When EOF is reached on SYSIN the current member is closed out by writing out the last buffer followed by an EOF record. The directory is then written back to the dataset from the in-memory chain. This does cause a problem if there are not enough directory blocks to hold all the member entries. To solve this problem a check is done each time an entry is added to the in-memory chain. A check evaulation is done to determine how many directory blocks are needed to contain the entries in the chain. If the number of available directory blocks is exceeded the last entry added is removed from the in-memory chain and load processing is terminated. The directory is rewritten and all updated to that point are saved.
An additional approach could be to expand the directory by relocating one or more members to the end of the dataset as necessary. This would allow the number of directory blocks to be expanded. This would be the most elegant solution but was more than I was willing to take on at this time.

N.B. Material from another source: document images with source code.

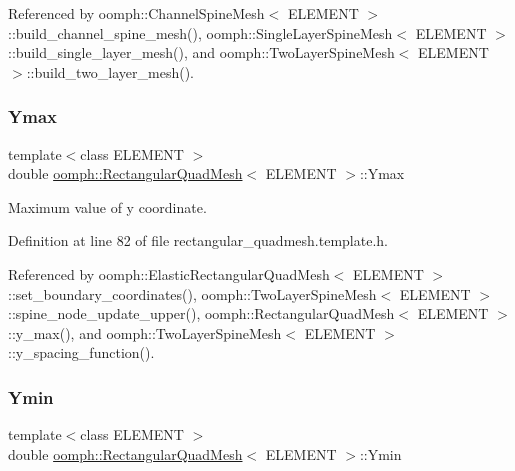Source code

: Referenced by oomph\+::\+Channel\+Spine\+Mesh$<$ E\+L\+E\+M\+E\+N\+T $>$\+::build\+\_\+channel\+\_\+spine\+\_\+mesh(), oomph\+::\+Single\+Layer\+Spine\+Mesh$<$ E\+L\+E\+M\+E\+N\+T $>$\+::build\+\_\+single\+\_\+layer\+\_\+mesh(), and oomph\+::\+Two\+Layer\+Spine\+Mesh$<$ E\+L\+E\+M\+E\+N\+T $>$\+::build\+\_\+two\+\_\+layer\+\_\+mesh().

\mbox{\label{classoomph_1_1RectangularQuadMesh_aacbacc3a0e6ea8508abb3140ba343ffa}} 
\subsubsection{\texorpdfstring{Ymax}{Ymax}}
{\footnotesize\ttfamily template$<$class E\+L\+E\+M\+E\+NT $>$ \\
double \hyperlink{classoomph_1_1RectangularQuadMesh}{oomph\+::\+Rectangular\+Quad\+Mesh}$<$ E\+L\+E\+M\+E\+NT $>$\+::Ymax\hspace{0.3cm}{\ttfamily [protected]}}



Maximum value of y coordinate. 



Definition at line 82 of file rectangular\+\_\+quadmesh.\+template.\+h.



Referenced by oomph\+::\+Elastic\+Rectangular\+Quad\+Mesh$<$ E\+L\+E\+M\+E\+N\+T $>$\+::set\+\_\+boundary\+\_\+coordinates(), oomph\+::\+Two\+Layer\+Spine\+Mesh$<$ E\+L\+E\+M\+E\+N\+T $>$\+::spine\+\_\+node\+\_\+update\+\_\+upper(), oomph\+::\+Rectangular\+Quad\+Mesh$<$ E\+L\+E\+M\+E\+N\+T $>$\+::y\+\_\+max(), and oomph\+::\+Two\+Layer\+Spine\+Mesh$<$ E\+L\+E\+M\+E\+N\+T $>$\+::y\+\_\+spacing\+\_\+function().

\mbox{\label{classoomph_1_1RectangularQuadMesh_ade53fec7446044418ccba9f55d692adb}} 
\subsubsection{\texorpdfstring{Ymin}{Ymin}}
{\footnotesize\ttfamily template$<$class E\+L\+E\+M\+E\+NT $>$ \\
double \hyperlink{classoomph_1_1RectangularQuadMesh}{oomph\+::\+Rectangular\+Quad\+Mesh}$<$ E\+L\+E\+M\+E\+NT $>$\+::Ymin\hspace{0.3cm}{\ttfamily [protected]}}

The directory blocks are written by calling the LDPDSDIO module. Directory blocks are written one at a time, unlike the way the sequential blocks are written. This is because an update write (Write Data or Write Key & Data) must always follow a Search ID Equal. The Write CKD can be chained from another Write CKD which allows us to easily write out a full track with one EXCP when we are formatting the blocks instead of updating.
A single EXCP could be used to update multiple blocks by placing a Search ID Equal before each write update.

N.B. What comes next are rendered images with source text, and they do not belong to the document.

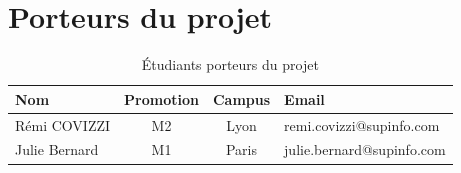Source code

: \section{Porteurs du projet}

\begin{table}[H]
\centering
\begin{tabular}{|l|c|c|l|}
\hline
Nom & Promotion & Campus & Email \\
\hline
Rémi COVIZZI & M2 & Lyon & remi.covizzi@supinfo.com \\
Julie Bernard & M1 & Paris & julie.bernard@supinfo.com \\
\hline
\end{tabular}
\caption{Étudiants porteurs du projet}
\end{table}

Search ID Eq (R0) TIC *-8 Write Update (R1) Search ID Eq (R1) TIC *-8 Write Update (R2)
The problem with this approach is that we would always have to wait for the disc platter to rotate a complete revolution to satisfy each Search ID Equal after the first. This would introduce a lot of latency into the I/O operation and probably would not be any faster (and possibly even slower) than multiple EXCP requests. The solution is to update every other record which would allow us to update every block on the track in only two revolutions of the disc.
Search ID Eq (R0) TIC *-8 Write Update (R1) Search ID Eq (R2) TIC *-8 Write Update (R3) Search ID Eq (R4) TIC *-8 Write Update (R5) Search ID Eq (R1) TIC *-8 Write Update (R2) Search ID Eq (R3) TIC *-8 Write Update (R4)

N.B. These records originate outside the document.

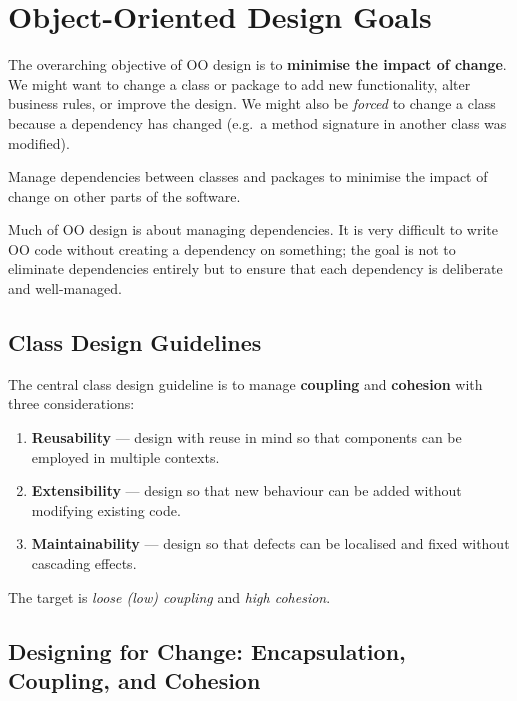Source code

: \documentclass[11pt, a4paper, notitlepage]{report}
\theoremstyle{definition}
\theoremstyle{remark}
\theoremstyle{definition}
\begin{document}
\section{Object-Oriented Design Goals}
\label{sec:ch9-oo-goals}

The overarching objective of OO design is to \textbf{minimise the impact of change}.
We might want to change a class or package to add new functionality, alter business
rules, or improve the design. We might also be \emph{forced} to change a class because
a dependency has changed (e.g.\ a method signature in another class was modified).

\begin{keyresult}[title={Key Result: Core OO Design Objective}]
  Manage dependencies between classes and packages to minimise the impact of
  change on other parts of the software.
\end{keyresult}

Much of OO design is about managing dependencies. It is very difficult to write OO
code without creating a dependency on something; the goal is not to eliminate
dependencies entirely but to ensure that each dependency is deliberate and well-managed.

\subsection{Class Design Guidelines}
\label{subsec:ch9-class-guidelines}

The central class design guideline is to manage \textbf{coupling} and \textbf{cohesion}
with three considerations:
\begin{enumerate}
  \item \textbf{Reusability} --- design with reuse in mind so that components can be
        employed in multiple contexts.
  \item \textbf{Extensibility} --- design so that new behaviour can be added without
        modifying existing code.
  \item \textbf{Maintainability} --- design so that defects can be localised and fixed
        without cascading effects.
\end{enumerate}

The target is \emph{loose (low) coupling} and \emph{high cohesion}.

\subsection{Designing for Change: Encapsulation, Coupling, and Cohesion}
\label{subsec:ch9-design-for-change}
\end{document}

This applies to a "real" 3350 not a emulated 3350 like we have with Hercules. It also doesn't necessarly apply to modern RAID storage devices that may emulate a CKD type device. I suspect that with Hercules it really doesnt matter much the order in which you access the blocks - but we are pretending it is 1980 and we have a "real" 370 mainframe connected to "real" 3350 dasd units.
This is a pretty quick overview of the code but with a little effort you should be able to make you way through the source code. It does get a little messy in a couple of places but again since I am not getting paid to write production code I have chosen to call it quits for now.